KING: With us to share their reporting and their insights, Margaret Talev of "Bloomberg Politics," Michael Shear of "The New York Times," Michael Scherer of "Time" - yes, that's our version of the National Spelling Bee - and Jackie Kucinich of "The Daily Beast."

Follow the money is a trademark phrase from the Watergate investigation. Now also courtesy of "Washington Post" reporting, let's try a little follow the plane (ph). Remember, former FBI Director James Comey is set to publicly testify before Congress next Thursday. Issue number one for Director Comey, of course, will be conversation in which he says the president tried to get him to pledge his loyalty and then tried to get him to shut down key aspects of the Russia meddling investigation. But it's also a pretty safe bet Comey will also be asked what he knows about a mysterious December meeting between presidential son-in-law Jared Kushner and Sergey Gorkov, a Russian spy turned banker who's tight with Vladimir Putin.

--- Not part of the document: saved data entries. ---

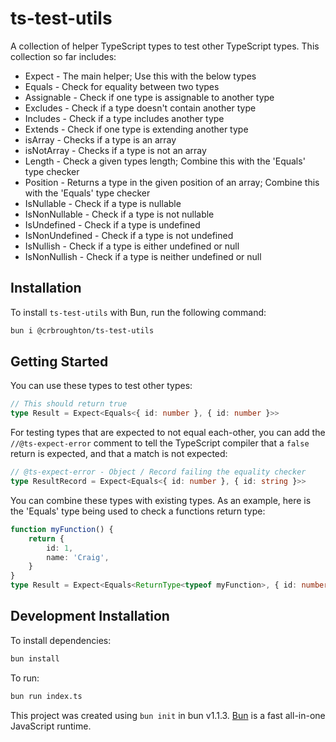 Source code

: # ts-test-utils

A collection of helper TypeScript types to test other TypeScript types. This collection so far includes:

- Expect - The main helper; Use this with the below types
- Equals - Check for equality between two types
- Assignable - Check if one type is assignable to another type
- Excludes - Check if a type doesn't contain another type
- Includes - Check if a type includes another type
- Extends - Check if one type is extending another type
- isArray - Checks if a type is an array
- isNotArray - Checks if a type is not an array
- Length - Check a given types length; Combine this with the 'Equals' type checker
- Position - Returns a type in the given position of an array; Combine this with the 'Equals' type checker
- IsNullable - Check if a type is nullable
- IsNonNullable - Check if a type is not nullable
- IsUndefined - Check if a type is undefined
- IsNonUndefined - Check if a type is not undefined
- IsNullish - Check if a type is either undefined or null
- IsNonNullish - Check if a type is neither undefined or null

## Installation

To install `ts-test-utils` with Bun, run the following command:

```bash
bun i @crbroughton/ts-test-utils
```

## Getting Started

You can use these types to test other types:

```typescript
// This should return true
type Result = Expect<Equals<{ id: number }, { id: number }>>
```

For testing types that are expected to not equal each-other, you can
add the `//@ts-expect-error` comment to tell the TypeScript compiler
that a `false` return is expected, and that a match is not expected:

```typescript
// @ts-expect-error - Object / Record failing the equality checker
type ResultRecord = Expect<Equals<{ id: number }, { id: string }>>
```

You can combine these types with existing types. As an example,
here is the 'Equals' type being used to check a functions return type:

```typescript
function myFunction() {
    return {
        id: 1,
        name: 'Craig',
    }
}
type Result = Expect<Equals<ReturnType<typeof myFunction>, { id: number, name: string }>>
```

## Development Installation

To install dependencies:

```bash
bun install
```

To run:

```bash
bun run index.ts
```

This project was created using `bun init` in bun v1.1.3. [Bun](https://bun.sh) is a fast all-in-one JavaScript runtime.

That's where the plane comes in. "The Post" reports today that flight tracking data show a plane routinely used by Gorkov traveled from Moscow to Newark in mid-December. A day later, it flew from Newark to Tokyo, where President Putin was at the time. What was on the Kushner/Gorkov agenda?


MATTHEW CHANCE, CNN SENIOR INTERNATIONAL CORRESPONDENT: Mr. Gorkov, a quick question. What did you really speak to Jared Kushner about in New York when you met him in December?


CHANCE: Did you talk about sanctions? Excuse me.

GORKOV: No comment.

CHANCE: Well, what was discussed? The White House says it was a diplomatic meeting, that Kushner met you as part of the transition team. You - your bank says it was a business meeting.

GORKOV: No, thank you so much. Sorry. I'm sorry.

CHANCE: Were you a conduit - were you a conduit to the Kremlin, Mr. Gorkov?


KING: That's CNN's Matthew Chance giving it better than the college try there. Mr. Gorkov not answering.

How important are the answers, though, to this in the sense that Mr. Gorkov's bank, they won't talk anymore, but they stand by a statement where they say the meeting with Jared Kushner was about private business, the Kushner companies, real estate, New York investment. Gorkov's bank invests Russian money in the United States. That's what they say it was about. The White House, on behalf of Kushner, says it was about normal transition business and just building relationships for once Jared Kushner became a senior adviser to the president.

Now, was Jared Kushner trying to cash in on his about to be senior adviser role? That's one question Democrats are going to push. Or was he trying to have some conversation about sanctions is another question because Gorkov's bank at the time was under Obama administration sanctions. What's the answer? And when do we find out?

MICHAEL SHEAR, "THE NEW YORK TIMES": Well, look, I - I don't know that we're going to find out the answer at this - at this hearing, though everybody's going to be on the edge of their seats, obviously. But there's a lot of investigation to go and I think Comey's going to be very careful about what he shares.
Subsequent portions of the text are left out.